This is a list of fun project ideas that no one is currently working on.
a) Publish/Subscribe API
Storage systems have become much more specialized in recent years with each system providing expertise in certain areas—Hadoop and proprietary data warehouses provide batch processing capabilities, Search indexes provide support for complex ranked text queries, and a variety of distributed databases have sprung up. Voldemort is a specialized key-value system, but the same data stored in Voldemort may need to be indexed by search, churned over in Hadoop, or otherwise processed by another system. Each of these systems needs the ability to subscribe to the changes happening in Voldemort and get a stream of such changes that they can process in their own specialized way.

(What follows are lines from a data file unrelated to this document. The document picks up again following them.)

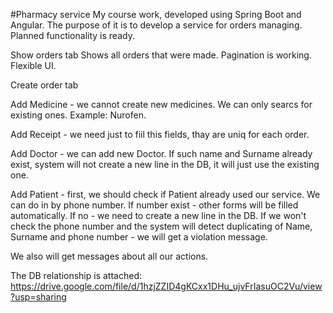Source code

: #Pharmacy service
My course work, developed using Spring Boot and Angular. 
The purpose of it is to develop a service for orders managing.
Planned functionality is ready.

Show orders tab
Shows all orders that were made. Pagination is working. Flexible UI.

Create order tab

Add Medicine - we cannot create new medicines. We can only searcs for existing ones. Example: Nurofen.

Add Receipt - we need just to fiil this fields, thay are uniq for each order.

Add Doctor - we can add new Doctor. If such name and Surname already exist, system will not create a new line in the DB, it will just use the existing one.

Add Patient - first, we should check if Patient already used our service. We can do in by phone number. If number exist - other forms will be filled automatically. If no - we need to create a new line in the DB. If we won't check the phone number and the system will detect duplicating of Name, Surname and phone number - we will get a violation message.

We also will get messages about all our actions.

The DB relationship is attached:
https://drive.google.com/file/d/1hzjZZID4gKCxx1DHu_ujvFrIasuOC2Vu/view?usp=sharing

Indeed even Voldemort nodes could subscribe to one another as a quick catch-up mechanism for recovering from failure.
Amazon has implemented this functionality as a “Merkle tree” data structure in their Dynamo system which allows nodes to compare their contents quickly and catch up to differences they have missed, but this is not the only approach. It could be a simple secondary index that implements a node-specific logical counter that tracks modification number for each key.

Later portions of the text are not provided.